The right thing is for my reader not to let his judgment about whether his coworker's self-professed religious actions and decisions are legitimate to color his assessment of how she behaves at the buffet table. She'll be back to eating the whole slice soon enough. 


Follow him on Twitter: @jseglin 

Do you have ethical questions that you need answered? Send them to rightthing@comcast.net. 

(c) 2014 JEFFREY L. SEGLIN. Distributed by TRIBUNECONTENT AGENCY, LLC.


3 comments:

Anonymous said...

The woman is trying to remain moral with her contract to God to abstain from bread but is failing to be moral in her contract to the buffet owner in eating what you take. She is eating the most expensive part of his offering and eliminating the most filling part.

William Jacobson said...

Jeffrey,

Eating just the toppings at a pizza buffet is unethical because it undermines the implied agreement that this customer has with the restaurant. A restaurant takes a calculated gamble when it offers all-you-can-eat buffets that the sale will remain profitable. It bases this gamble on the known costs of food and the physical limits someone can eat in one sitting and it prices its offerring accordingly. By eating only the toppings and forgoing the more filling bread, this customer radically increases the restaurant's risk of an unprofitable sale since they will naturally consume more pizza at a greater cost to the restaurant.

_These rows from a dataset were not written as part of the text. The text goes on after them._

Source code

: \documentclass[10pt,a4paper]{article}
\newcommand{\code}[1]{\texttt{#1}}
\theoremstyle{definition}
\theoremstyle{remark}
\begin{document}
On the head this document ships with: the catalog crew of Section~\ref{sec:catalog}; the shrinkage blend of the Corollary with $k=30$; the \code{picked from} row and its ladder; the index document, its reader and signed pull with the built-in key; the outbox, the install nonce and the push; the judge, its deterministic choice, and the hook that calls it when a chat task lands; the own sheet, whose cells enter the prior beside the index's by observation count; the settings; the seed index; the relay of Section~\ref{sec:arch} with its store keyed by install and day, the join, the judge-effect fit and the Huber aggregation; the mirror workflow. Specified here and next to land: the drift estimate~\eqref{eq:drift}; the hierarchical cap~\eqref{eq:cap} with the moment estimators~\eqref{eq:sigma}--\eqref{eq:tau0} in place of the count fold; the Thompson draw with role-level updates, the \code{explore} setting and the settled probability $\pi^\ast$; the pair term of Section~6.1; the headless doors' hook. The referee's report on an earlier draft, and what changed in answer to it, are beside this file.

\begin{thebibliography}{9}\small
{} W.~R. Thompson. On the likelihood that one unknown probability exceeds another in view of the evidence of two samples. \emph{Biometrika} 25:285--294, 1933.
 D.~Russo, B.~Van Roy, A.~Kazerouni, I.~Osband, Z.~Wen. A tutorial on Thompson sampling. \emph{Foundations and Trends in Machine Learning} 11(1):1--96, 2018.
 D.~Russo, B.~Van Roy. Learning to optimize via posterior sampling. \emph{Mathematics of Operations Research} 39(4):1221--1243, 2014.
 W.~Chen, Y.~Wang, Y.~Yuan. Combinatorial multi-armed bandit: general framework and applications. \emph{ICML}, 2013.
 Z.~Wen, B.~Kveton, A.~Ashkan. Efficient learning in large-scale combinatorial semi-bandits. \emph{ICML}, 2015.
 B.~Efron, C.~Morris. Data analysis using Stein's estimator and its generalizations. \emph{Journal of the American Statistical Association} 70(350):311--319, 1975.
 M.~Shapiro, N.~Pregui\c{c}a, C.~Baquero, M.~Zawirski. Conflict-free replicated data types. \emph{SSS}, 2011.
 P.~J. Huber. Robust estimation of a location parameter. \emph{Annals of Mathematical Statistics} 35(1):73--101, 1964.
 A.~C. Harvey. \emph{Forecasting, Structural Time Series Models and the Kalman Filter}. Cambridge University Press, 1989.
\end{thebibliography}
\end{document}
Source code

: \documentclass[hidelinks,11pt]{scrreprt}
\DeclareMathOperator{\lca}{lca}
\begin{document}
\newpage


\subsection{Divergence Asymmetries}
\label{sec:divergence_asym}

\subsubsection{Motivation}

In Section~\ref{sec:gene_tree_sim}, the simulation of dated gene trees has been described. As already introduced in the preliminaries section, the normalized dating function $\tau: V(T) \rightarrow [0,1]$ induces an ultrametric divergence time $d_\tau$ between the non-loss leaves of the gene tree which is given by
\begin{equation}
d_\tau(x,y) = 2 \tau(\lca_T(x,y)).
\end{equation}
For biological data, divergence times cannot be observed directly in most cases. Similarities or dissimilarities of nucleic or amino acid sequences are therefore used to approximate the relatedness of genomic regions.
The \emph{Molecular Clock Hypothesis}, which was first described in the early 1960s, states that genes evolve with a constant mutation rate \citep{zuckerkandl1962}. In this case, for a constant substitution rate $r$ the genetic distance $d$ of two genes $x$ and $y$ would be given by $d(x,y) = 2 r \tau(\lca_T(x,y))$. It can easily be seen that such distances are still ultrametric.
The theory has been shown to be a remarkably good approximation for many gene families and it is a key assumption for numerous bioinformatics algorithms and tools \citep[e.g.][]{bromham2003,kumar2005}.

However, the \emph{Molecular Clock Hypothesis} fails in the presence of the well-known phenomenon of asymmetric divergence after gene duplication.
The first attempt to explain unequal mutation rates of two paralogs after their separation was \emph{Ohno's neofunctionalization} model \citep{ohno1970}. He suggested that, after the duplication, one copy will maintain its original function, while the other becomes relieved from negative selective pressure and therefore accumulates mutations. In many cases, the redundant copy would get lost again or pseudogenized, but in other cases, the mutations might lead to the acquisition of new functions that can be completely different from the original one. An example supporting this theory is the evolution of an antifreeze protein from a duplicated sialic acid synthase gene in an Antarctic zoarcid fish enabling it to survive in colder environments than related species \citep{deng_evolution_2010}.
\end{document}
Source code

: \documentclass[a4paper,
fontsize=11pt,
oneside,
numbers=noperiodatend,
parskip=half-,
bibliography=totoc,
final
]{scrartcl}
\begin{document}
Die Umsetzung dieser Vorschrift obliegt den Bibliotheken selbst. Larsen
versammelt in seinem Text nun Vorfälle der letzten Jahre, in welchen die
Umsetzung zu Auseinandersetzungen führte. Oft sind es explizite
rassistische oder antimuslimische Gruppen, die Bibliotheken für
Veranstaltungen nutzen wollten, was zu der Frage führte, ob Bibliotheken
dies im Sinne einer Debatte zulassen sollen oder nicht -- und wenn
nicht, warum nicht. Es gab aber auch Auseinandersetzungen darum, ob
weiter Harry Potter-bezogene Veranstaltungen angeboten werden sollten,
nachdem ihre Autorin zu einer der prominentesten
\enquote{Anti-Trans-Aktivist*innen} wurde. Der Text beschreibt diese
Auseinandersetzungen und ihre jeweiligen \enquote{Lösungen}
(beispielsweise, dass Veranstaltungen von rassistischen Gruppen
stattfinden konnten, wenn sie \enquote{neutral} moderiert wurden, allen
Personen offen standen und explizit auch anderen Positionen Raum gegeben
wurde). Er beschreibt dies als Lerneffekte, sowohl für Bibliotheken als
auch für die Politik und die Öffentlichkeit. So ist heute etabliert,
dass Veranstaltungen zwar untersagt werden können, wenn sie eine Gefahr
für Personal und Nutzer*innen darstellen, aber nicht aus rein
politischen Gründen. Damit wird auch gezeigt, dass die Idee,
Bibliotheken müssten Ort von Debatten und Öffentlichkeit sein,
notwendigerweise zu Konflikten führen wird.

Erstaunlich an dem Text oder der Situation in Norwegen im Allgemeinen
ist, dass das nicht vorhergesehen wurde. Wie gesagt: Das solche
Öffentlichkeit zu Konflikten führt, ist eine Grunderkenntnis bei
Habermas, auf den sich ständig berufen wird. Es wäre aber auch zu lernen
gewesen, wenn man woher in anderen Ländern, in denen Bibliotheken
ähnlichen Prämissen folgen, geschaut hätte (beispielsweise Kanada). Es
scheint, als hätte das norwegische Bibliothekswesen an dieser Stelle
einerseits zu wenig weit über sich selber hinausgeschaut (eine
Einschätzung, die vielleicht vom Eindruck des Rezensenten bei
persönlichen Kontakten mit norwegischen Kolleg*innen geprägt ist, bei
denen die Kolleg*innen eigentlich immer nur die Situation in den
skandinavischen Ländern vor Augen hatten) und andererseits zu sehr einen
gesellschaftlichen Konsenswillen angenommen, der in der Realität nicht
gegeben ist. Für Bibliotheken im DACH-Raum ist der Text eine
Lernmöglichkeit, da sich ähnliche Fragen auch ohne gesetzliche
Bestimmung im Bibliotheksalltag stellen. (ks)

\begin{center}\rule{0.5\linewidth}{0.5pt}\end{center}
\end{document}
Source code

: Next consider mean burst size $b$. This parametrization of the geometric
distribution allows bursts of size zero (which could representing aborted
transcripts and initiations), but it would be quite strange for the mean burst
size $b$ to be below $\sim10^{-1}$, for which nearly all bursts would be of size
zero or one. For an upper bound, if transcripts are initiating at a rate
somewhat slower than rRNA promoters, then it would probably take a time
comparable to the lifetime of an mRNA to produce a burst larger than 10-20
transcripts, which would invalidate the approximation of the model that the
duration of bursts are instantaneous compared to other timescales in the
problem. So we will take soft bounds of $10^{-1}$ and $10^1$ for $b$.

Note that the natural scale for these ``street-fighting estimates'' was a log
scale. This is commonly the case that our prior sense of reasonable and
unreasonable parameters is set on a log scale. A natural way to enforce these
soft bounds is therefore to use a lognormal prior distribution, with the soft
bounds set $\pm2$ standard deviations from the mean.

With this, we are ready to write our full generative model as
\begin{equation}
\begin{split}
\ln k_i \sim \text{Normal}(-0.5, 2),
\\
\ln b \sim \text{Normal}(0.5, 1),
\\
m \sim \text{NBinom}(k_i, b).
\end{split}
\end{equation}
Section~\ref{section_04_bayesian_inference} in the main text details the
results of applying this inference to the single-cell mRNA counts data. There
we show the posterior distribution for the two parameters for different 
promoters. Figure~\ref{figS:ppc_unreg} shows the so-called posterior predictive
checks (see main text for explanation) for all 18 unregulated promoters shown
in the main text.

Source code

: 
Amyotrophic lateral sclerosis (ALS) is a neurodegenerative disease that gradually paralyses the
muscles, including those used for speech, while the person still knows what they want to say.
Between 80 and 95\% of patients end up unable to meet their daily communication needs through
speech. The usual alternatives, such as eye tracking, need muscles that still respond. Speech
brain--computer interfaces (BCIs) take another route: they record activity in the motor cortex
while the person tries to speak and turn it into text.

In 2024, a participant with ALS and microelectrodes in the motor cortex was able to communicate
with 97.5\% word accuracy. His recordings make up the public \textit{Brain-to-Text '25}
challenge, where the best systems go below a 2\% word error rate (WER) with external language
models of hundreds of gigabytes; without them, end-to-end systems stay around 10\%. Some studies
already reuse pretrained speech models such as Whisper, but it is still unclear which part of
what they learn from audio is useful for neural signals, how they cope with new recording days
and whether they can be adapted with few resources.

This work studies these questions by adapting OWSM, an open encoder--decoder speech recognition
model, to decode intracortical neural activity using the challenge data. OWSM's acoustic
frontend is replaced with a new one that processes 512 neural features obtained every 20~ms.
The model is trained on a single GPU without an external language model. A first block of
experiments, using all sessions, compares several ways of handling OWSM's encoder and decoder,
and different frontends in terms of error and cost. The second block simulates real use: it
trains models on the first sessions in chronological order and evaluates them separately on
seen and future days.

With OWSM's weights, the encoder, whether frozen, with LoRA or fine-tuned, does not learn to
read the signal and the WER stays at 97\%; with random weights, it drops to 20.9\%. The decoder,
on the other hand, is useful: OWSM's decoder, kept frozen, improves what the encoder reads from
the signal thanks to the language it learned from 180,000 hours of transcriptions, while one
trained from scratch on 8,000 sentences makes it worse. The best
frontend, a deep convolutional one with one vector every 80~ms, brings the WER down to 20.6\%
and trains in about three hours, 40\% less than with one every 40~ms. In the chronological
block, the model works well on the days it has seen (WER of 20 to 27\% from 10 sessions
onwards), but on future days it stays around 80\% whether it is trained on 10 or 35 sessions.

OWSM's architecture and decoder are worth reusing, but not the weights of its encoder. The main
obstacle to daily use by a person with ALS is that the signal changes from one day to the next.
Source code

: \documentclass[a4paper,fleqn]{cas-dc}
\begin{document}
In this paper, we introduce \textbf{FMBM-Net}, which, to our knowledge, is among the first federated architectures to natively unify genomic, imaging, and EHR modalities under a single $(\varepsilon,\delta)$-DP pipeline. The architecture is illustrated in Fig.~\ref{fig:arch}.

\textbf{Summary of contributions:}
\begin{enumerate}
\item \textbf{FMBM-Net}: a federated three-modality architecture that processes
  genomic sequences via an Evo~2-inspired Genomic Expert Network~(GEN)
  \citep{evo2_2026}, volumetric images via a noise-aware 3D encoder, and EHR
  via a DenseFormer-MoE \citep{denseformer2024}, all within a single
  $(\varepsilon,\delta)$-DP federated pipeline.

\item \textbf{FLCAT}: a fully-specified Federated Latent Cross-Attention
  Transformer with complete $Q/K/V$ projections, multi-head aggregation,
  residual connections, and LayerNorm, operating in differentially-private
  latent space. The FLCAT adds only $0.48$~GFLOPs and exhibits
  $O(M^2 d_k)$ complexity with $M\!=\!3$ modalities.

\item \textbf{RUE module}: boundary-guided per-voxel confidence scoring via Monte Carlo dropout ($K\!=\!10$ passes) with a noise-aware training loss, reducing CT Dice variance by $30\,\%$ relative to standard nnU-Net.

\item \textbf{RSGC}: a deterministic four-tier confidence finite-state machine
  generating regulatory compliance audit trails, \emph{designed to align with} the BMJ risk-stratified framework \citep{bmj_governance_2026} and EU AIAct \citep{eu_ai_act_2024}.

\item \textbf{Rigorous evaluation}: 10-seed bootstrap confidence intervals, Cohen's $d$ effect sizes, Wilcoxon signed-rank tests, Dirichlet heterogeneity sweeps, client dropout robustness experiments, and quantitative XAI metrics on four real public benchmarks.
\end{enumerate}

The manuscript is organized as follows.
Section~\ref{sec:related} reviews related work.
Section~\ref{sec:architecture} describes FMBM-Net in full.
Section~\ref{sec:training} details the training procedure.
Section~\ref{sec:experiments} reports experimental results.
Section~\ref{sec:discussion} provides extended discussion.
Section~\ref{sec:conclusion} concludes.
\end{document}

The restaurant would be within its rights to refuse to serve such a customer but it is the restaurant's and not the coworker's bone to pick over this behavior. Your reader's calling out his coworker, on a nationally published column no less, appears a bit self-righteous. Perhaps your reader would do well to follow the admonition of not worrying about the speck in his brother's eye while there remains a plank in his own...

William Jacobson
Anaheim, CA

PS. A similar issue arises with all-you-can-eat sushi:
http://articles.latimes.com/2011/feb/17/business/la-fi-lazarus-20110218

Anonymous said...

This is a perfect example of people in groups who think they (can) (must) apply their own moral justifications to everyday situations. Much to-do about absolutely nothing.